Siempre me ha maravillado el mecanismo de la relojería. Ese incesante caminar de tantas piezas para irnos marcando el paso del tiempo, emulando ese otro tic tac de vida que es nuestro propio corazón.

Y dentro de esa familia mecánica de los relojes, acostumbrados al pequeño que llevamos en nuestra muñeca, pocas veces recordamos a esos otros mayores que en torres, campanarios y lugares especiales nos ayudan a ver pasar el tiempo incluso a dejar oír sus campanadas sonoras, como toques de atención.

Esos relojes que llevan el apellido de urbanos, son en verdad necesarios para el público. Tan necesarios que solo nos acordamos de ellos cuando están parados.

Hoy con la modernidad de los relojes eléctricos, las ciudades se llenan de eso que yo llamo "árboles horarios", que por lo general funcionan bastante bien. Lo que sucede es que cuando los otros, los viejos en la altitud de los edificios transformaron su vida de cuerda en electricidad, son abandonados y se corta su suministro de vida, muchos lugares y sectores de la población, los recuerdan en el olvido que se han dejado.

Pongamos un ejemplo. El reloj de la antigua estación de Renfe. Ese colocado, desde hace muchos años, en un bello edificio que aguarda su incierto porvenir. Es una pena verlo cada día con sus agujas quietas, atestiguando su muerte e inactividad. En las actuales circunstancias no sé a quien correspondería ponerlo en marcha, si al Ayuntamiento o todavía a la propiedad ferroviaria. Pero las ciudades se embellecen con estos pequeños detalles y al ciudadano se le hace un favor, por muy cerca que se encuentre otro de sus modernos hermanos.

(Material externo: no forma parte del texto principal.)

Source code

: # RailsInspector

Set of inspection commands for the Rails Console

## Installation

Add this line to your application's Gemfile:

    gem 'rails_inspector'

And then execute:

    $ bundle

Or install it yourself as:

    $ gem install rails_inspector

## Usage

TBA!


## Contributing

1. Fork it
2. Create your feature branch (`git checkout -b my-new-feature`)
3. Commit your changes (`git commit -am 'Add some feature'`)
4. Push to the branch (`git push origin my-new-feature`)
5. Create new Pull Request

Recuerdo aquellos años en que los relojes en las torres de las iglesias eran famosos y concentraban la atención de los barrios cuando llegaban momentos especiales en sus vidas, como eran señalar las doce campanadas de la Nochevieja. Mi reloj predilecto fue siempre el de la Merced, que tenía su relojero propio (de la Diputación) y una conocida religiosa del Hospital Provincial, sacristana del templo y que cuidaba del reloj con mimo para que nunca dejara de funcionar y dar vida, más bien sonidos de campana, al barrio de la Vega. Ese reloj mercedario era el que mejor funcionaba en la ciudad. Era viejo, pero bueno. Los instaló a principio del siglo XX el Ayuntamiento a petición de un concejal, vecino del barrio, dueño de una conocida Fábrica de Jabones llamada La Sevillana, perteneciente a la para mí querida familia Pardo.

Solo en aquella Huelva antigua le ganaban a los relojes el aviso sonoro de la sirena de la Compañía de Tinto C, que a las 8 nos llamaba a todos al trabajo y a poner la ciudad en marcha.

El reloj que nos marca en verdad el paso de nuestra vida siempre es necesario y ello es que cuando más lo recordamos es cuando está parado. Como el de la antigua estación de Sevilla en la Avenida Italia. Solo con darle corriente eléctrica estaría todo solucionado. Por favor.